Checco Zalone: una boccata di ossigeno

A squarciare il velo dei buoni propositi e dei sentimenti nobili a Sanremo 2022 ci ha pensato Checco Zalone, un moderno Alberto Sordi che si fa beffe del famigerato uomo medio, e che pure ha suscito qualche disappunto nella comunità LGBTQ che evidentemente non ha compreso il sarcasmo di Zalone e che vorrebbe essere narrata in termini entusiastici. C’è anche chi ha etichettato il suo sketch sui trans come anti-omofobo.

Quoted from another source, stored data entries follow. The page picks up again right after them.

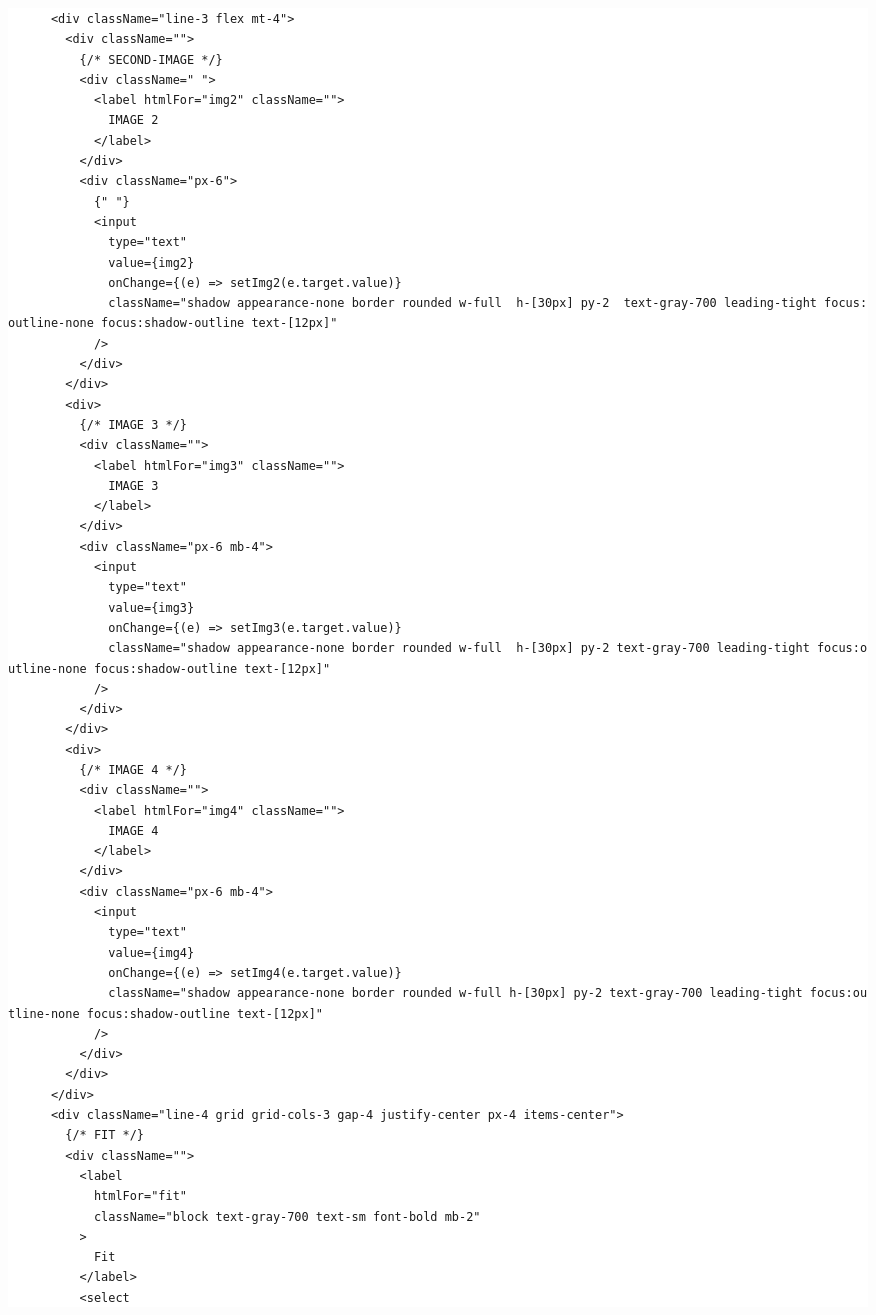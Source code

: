           <div className="line-3 flex mt-4">
            <div className="">
              {/* SECOND-IMAGE */}
              <div className=" ">
                <label htmlFor="img2" className="">
                  IMAGE 2
                </label>
              </div>
              <div className="px-6">
                {" "}
                <input
                  type="text"
                  value={img2}
                  onChange={(e) => setImg2(e.target.value)}
                  className="shadow appearance-none border rounded w-full  h-[30px] py-2  text-gray-700 leading-tight focus:outline-none focus:shadow-outline text-[12px]"
                />
              </div>
            </div>
            <div>
              {/* IMAGE 3 */}
              <div className="">
                <label htmlFor="img3" className="">
                  IMAGE 3
                </label>
              </div>
              <div className="px-6 mb-4">
                <input
                  type="text"
                  value={img3}
                  onChange={(e) => setImg3(e.target.value)}
                  className="shadow appearance-none border rounded w-full  h-[30px] py-2 text-gray-700 leading-tight focus:outline-none focus:shadow-outline text-[12px]"
                />
              </div>
            </div>
            <div>
              {/* IMAGE 4 */}
              <div className="">
                <label htmlFor="img4" className="">
                  IMAGE 4
                </label>
              </div>
              <div className="px-6 mb-4">
                <input
                  type="text"
                  value={img4}
                  onChange={(e) => setImg4(e.target.value)}
                  className="shadow appearance-none border rounded w-full h-[30px] py-2 text-gray-700 leading-tight focus:outline-none focus:shadow-outline text-[12px]"
                />
              </div>
            </div>
          </div>
          <div className="line-4 grid grid-cols-3 gap-4 justify-center px-4 items-center">
            {/* FIT */}
            <div className="">
              <label
                htmlFor="fit"
                className="block text-gray-700 text-sm font-bold mb-2"
              >
                Fit
              </label>
              <select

Insomma ognuno ci ha visto quello che voleva.

Tuttavia Zalone non ha fatto nulla di quello accennato, il comico pugliese di diverte a fare la spola a tutta velocità tra gli opposti estremismi dove risalta alla sua inimitabile maniera bipartisan di prendersi gioco di tutti, senza scadere in discorsi lacrimevoli che menzionano la parola diritti, ottenendo il risultato di far credere ogni volta a ciascuno (tele)spettatore che non sia lui, bensì il vicino di sedia, casa o di poltrona a essere preso per il sedere e svelato nella sua ipocrisia. Strepitose anche le parodie del rapper assalito dai propri demoni e del virologo di Cellino San Marco che scimmiotta Albano.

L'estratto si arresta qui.